WORK TO BE COMPLETED = Would you return every entry below exactly as written, without its images?

(Rendered images with source text)
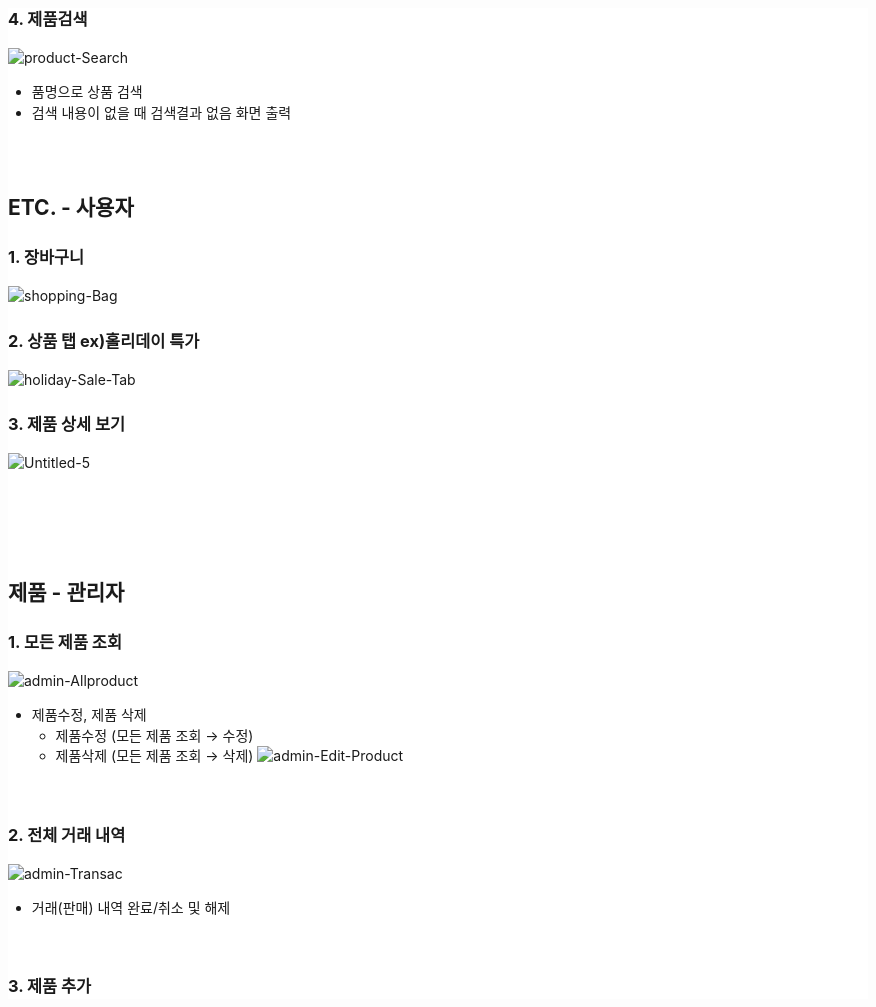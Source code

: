 ### 4. 제품검색

<img src="https://i.ibb.co/zNNsgKV/product-Search.png" alt="product-Search" border="0">

- 품명으로 상품 검색
- 검색 내용이 없을 때 검색결과 없음 화면 출력
  <br/><br/><br/>

## ETC. - 사용자

### 1. 장바구니

<img src="https://i.ibb.co/gTbvZc0/shopping-Bag.png" alt="shopping-Bag" border="0">

<br/>

### 2. 상품 탭 ex)홀리데이 특가

<img src="https://i.ibb.co/88YM1CT/holiday-Sale-Tab.png" alt="holiday-Sale-Tab" border="0">

<br/>

### 3. 제품 상세 보기

<img src="https://i.ibb.co/F4LRLBM/Untitled-5.png" alt="Untitled-5" border="0">

<br/><br/><br/>

## 제품 - 관리자

### 1. 모든 제품 조회

<img src="https://i.ibb.co/bL85vXv/admin-Allproduct.png" alt="admin-Allproduct" border="0">

- 제품수정, 제품 삭제
  - 제품수정 (모든 제품 조회 → 수정)
  - 제품삭제 (모든 제품 조회 → 삭제)
    <img src="https://i.ibb.co/nrw0dRK/admin-Edit-Product.png" alt="admin-Edit-Product" border="0">

<br/>

### 2. 전체 거래 내역

<img src="https://i.ibb.co/fQVYjZF/admin-Transac.png" alt="admin-Transac" border="0">

- 거래(판매) 내역 완료/취소 및 해제

<br/>

### 3. 제품 추가
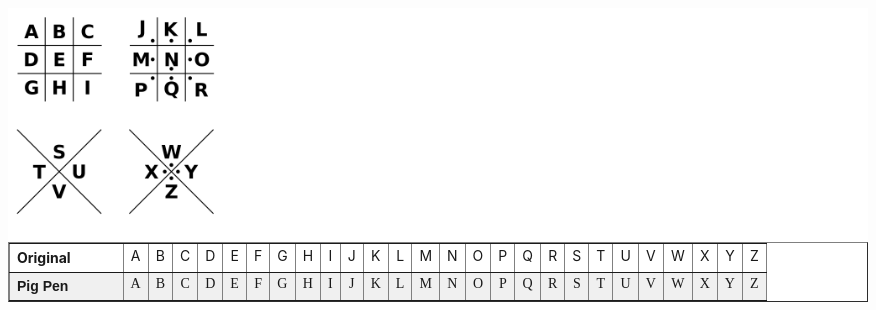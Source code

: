 <a href="/assets/img/chiffre/PigPen1.png" data-lightbox="Chiffrement MonoAlphabétique" data-title="Pig Pen"><img src="/assets/img/chiffre/PigPen1.png" alt="Pig Pen" style="max-width:25%;"/></a>


<form><table style="width:100%" border="1">
	<tr align="center">
		<th width="15%" align="left">Original</th>
		<td>A</td><td>B</td><td>C</td><td>D</td><td>E</td><td>F</td><td>G</td><td>H</td><td>I</td><td>J</td><td>K</td><td>L</td><td>M</td><td>N</td><td>O</td><td>P</td><td>Q</td><td>R</td><td>S</td><td>T</td><td>U</td><td>V</td><td>W</td><td>X</td><td>Y</td><td>Z</td>
	</tr>
	<tr align="center" bgcolor="#F0F0F0" style="font-family:PigPen">
		<th width="15%" align="left" style="font-family: 'Montserrat', sans-serif;">Pig Pen</th>
		<td>A</td><td>B</td><td>C</td><td>D</td><td>E</td><td>F</td><td>G</td><td>H</td><td>I</td><td>J</td><td>K</td><td>L</td><td>M</td><td>N</td><td>O</td><td>P</td><td>Q</td><td>R</td><td>S</td><td>T</td><td>U</td><td>V</td><td>W</td><td>X</td><td>Y</td><td>Z</td>
	</tr>
</table></form>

TASK ANSWER =
Source code

: ### 4. 제품검색

<img src="https://i.ibb.co/zNNsgKV/product-Search.png" alt="product-Search" border="0">

- 품명으로 상품 검색
- 검색 내용이 없을 때 검색결과 없음 화면 출력
  <br/><br/><br/>

## ETC. - 사용자

### 1. 장바구니

<img src="https://i.ibb.co/gTbvZc0/shopping-Bag.png" alt="shopping-Bag" border="0">

<br/>

### 2. 상품 탭 ex)홀리데이 특가

<img src="https://i.ibb.co/88YM1CT/holiday-Sale-Tab.png" alt="holiday-Sale-Tab" border="0">

<br/>

### 3. 제품 상세 보기

<img src="https://i.ibb.co/F4LRLBM/Untitled-5.png" alt="Untitled-5" border="0">

<br/><br/><br/>

## 제품 - 관리자

### 1. 모든 제품 조회

<img src="https://i.ibb.co/bL85vXv/admin-Allproduct.png" alt="admin-Allproduct" border="0">

- 제품수정, 제품 삭제
  - 제품수정 (모든 제품 조회 → 수정)
  - 제품삭제 (모든 제품 조회 → 삭제)
    <img src="https://i.ibb.co/nrw0dRK/admin-Edit-Product.png" alt="admin-Edit-Product" border="0">

<br/>

### 2. 전체 거래 내역

<img src="https://i.ibb.co/fQVYjZF/admin-Transac.png" alt="admin-Transac" border="0">

- 거래(판매) 내역 완료/취소 및 해제

<br/>

### 3. 제품 추가
Source code

: <a href="/assets/img/chiffre/PigPen1.png" data-lightbox="Chiffrement MonoAlphabétique" data-title="Pig Pen"><img src="/assets/img/chiffre/PigPen1.png" alt="Pig Pen" style="max-width:25%;"/></a>


<form><table style="width:100%" border="1">
	<tr align="center">
		<th width="15%" align="left">Original</th>
		<td>A</td><td>B</td><td>C</td><td>D</td><td>E</td><td>F</td><td>G</td><td>H</td><td>I</td><td>J</td><td>K</td><td>L</td><td>M</td><td>N</td><td>O</td><td>P</td><td>Q</td><td>R</td><td>S</td><td>T</td><td>U</td><td>V</td><td>W</td><td>X</td><td>Y</td><td>Z</td>
	</tr>
	<tr align="center" bgcolor="#F0F0F0" style="font-family:PigPen">
		<th width="15%" align="left" style="font-family: 'Montserrat', sans-serif;">Pig Pen</th>
		<td>A</td><td>B</td><td>C</td><td>D</td><td>E</td><td>F</td><td>G</td><td>H</td><td>I</td><td>J</td><td>K</td><td>L</td><td>M</td><td>N</td><td>O</td><td>P</td><td>Q</td><td>R</td><td>S</td><td>T</td><td>U</td><td>V</td><td>W</td><td>X</td><td>Y</td><td>Z</td>
	</tr>
</table></form>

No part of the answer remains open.